Thursday, 26 January 2017


The charged relationship between John and Paul will be translated into a classical work composed using a computer algorithm analysis of the Beatles duo’s lyrics. Dr Alexis Kirke, a composer at Plymouth University, devised a computer algorithm to chart the emotional development of the pair’s friendship for a composition marking the 60th anniversary of Lennon and McCartney’s first meeting. The data has been transformed into a piece representing their 23-year relationship as a classical duet, which will be premiered at the Peninsula Arts Contemporary Music Festival staged at Plymouth University.
Come Together: The Sonification of McCartney and Lennon attempts to chart the pair’s relationship, from the tight bond of the Beatles’ early years to the bitterness following the band’s 1970 split which led Lennon to write the bitter How Do You Sleep?, aimed at Paul.

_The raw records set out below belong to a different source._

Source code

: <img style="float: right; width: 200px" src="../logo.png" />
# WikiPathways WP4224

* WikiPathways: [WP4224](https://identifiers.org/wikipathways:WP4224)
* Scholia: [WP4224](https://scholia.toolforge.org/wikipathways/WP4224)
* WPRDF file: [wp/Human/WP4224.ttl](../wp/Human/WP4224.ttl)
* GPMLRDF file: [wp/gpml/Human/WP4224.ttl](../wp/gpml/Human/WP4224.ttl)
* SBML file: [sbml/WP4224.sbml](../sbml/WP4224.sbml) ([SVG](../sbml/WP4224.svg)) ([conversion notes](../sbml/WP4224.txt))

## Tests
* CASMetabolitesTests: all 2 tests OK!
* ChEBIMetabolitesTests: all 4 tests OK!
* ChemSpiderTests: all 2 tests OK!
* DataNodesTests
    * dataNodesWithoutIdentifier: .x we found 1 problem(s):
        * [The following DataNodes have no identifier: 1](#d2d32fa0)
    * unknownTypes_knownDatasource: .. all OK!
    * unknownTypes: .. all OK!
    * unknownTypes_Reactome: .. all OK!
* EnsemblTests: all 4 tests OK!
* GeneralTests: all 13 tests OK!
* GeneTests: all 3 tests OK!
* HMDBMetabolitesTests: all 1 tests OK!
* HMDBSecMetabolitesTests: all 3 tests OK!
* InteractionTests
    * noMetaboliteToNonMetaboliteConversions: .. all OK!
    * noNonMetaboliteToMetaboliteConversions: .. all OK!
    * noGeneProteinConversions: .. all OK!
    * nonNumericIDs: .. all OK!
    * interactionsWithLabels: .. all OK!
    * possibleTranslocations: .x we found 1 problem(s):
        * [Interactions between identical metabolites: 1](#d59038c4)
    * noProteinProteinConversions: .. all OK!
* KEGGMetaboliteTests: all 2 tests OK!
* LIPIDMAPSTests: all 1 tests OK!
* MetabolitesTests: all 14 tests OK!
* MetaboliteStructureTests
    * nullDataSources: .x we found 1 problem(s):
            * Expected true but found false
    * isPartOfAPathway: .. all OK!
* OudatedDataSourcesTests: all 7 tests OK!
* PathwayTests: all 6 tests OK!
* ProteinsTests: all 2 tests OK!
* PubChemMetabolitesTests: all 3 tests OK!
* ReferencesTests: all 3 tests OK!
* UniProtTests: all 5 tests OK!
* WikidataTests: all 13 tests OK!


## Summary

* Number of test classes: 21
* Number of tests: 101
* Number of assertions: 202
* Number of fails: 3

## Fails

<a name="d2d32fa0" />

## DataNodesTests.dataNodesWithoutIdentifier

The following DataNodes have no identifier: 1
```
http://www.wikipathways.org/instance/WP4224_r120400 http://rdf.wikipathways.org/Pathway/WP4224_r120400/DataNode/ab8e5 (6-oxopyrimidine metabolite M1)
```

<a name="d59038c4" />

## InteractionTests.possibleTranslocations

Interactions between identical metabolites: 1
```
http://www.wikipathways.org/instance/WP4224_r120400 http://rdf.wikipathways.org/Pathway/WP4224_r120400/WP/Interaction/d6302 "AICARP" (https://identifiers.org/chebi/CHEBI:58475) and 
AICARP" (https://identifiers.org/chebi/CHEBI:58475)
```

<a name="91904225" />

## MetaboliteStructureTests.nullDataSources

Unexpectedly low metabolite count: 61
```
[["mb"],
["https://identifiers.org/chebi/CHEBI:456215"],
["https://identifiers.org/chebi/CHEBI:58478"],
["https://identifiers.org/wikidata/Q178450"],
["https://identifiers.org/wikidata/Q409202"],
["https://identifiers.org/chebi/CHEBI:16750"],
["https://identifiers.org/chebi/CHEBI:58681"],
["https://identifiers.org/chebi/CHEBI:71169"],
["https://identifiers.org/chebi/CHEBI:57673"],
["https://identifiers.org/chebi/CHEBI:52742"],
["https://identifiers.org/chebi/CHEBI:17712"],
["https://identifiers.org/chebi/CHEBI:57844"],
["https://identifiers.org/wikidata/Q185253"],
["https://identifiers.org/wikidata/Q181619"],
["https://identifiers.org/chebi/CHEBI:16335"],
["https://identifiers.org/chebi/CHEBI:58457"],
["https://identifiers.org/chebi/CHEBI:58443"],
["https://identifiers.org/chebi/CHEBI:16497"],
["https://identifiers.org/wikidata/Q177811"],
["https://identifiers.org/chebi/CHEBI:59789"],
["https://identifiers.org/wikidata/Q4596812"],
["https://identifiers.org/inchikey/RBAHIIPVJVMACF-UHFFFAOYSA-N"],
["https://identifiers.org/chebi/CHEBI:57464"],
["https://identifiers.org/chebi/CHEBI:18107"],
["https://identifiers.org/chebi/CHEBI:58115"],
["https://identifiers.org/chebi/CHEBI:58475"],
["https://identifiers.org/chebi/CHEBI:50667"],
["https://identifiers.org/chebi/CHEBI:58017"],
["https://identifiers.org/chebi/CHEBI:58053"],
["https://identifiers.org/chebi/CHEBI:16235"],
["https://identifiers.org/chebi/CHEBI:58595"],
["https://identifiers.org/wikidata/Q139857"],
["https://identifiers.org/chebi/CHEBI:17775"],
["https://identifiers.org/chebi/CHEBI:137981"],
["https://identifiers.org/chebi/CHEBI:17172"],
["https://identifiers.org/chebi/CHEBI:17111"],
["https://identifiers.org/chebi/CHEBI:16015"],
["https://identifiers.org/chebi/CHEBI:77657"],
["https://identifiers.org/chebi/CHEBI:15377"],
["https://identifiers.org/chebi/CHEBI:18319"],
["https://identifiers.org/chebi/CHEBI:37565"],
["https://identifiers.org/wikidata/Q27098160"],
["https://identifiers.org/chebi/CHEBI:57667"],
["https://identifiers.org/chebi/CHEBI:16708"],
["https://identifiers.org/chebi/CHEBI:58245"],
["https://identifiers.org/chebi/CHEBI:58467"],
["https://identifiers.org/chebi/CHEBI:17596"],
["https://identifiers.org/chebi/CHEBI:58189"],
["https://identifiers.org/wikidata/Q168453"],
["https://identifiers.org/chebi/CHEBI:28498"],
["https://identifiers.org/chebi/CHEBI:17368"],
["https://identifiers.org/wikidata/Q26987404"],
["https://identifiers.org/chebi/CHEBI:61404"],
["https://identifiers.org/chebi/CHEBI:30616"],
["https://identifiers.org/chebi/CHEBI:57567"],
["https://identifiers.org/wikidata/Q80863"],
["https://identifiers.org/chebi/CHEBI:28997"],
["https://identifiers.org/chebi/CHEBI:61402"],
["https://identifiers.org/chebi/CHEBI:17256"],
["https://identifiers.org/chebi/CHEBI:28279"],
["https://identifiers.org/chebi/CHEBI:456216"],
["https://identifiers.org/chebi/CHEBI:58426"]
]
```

Using a scientific database of “emotionally-annotated” words, Dr Kirke plotted the emotional positivity and physical intensity of the lyrics of 156 songs by McCartney and 131 songs by Lennon. This “word-based emotion” was mapped into musical features and transformed into a classical duet to show how “each musician’s happiness developed throughout their friendship.” 

The piece begins with the onset of Beatlemania, referencing hit songs including I Feel Fine to highlight the carefree days of their early success. This is followed by the plummeting positivity of John during the band’s split in 1970 and the inclusion of lyrics from the incomplete song Borrowed Time to signify the lead up to his assassination in 1980. Paul’s lyrical happiness will be represented by the soprano line at the performance, sung by Rebecca Lea with Lennon’s diminishing happiness will be encapsulated in the lower pitch of the tenor, sung by Christopher Bowen.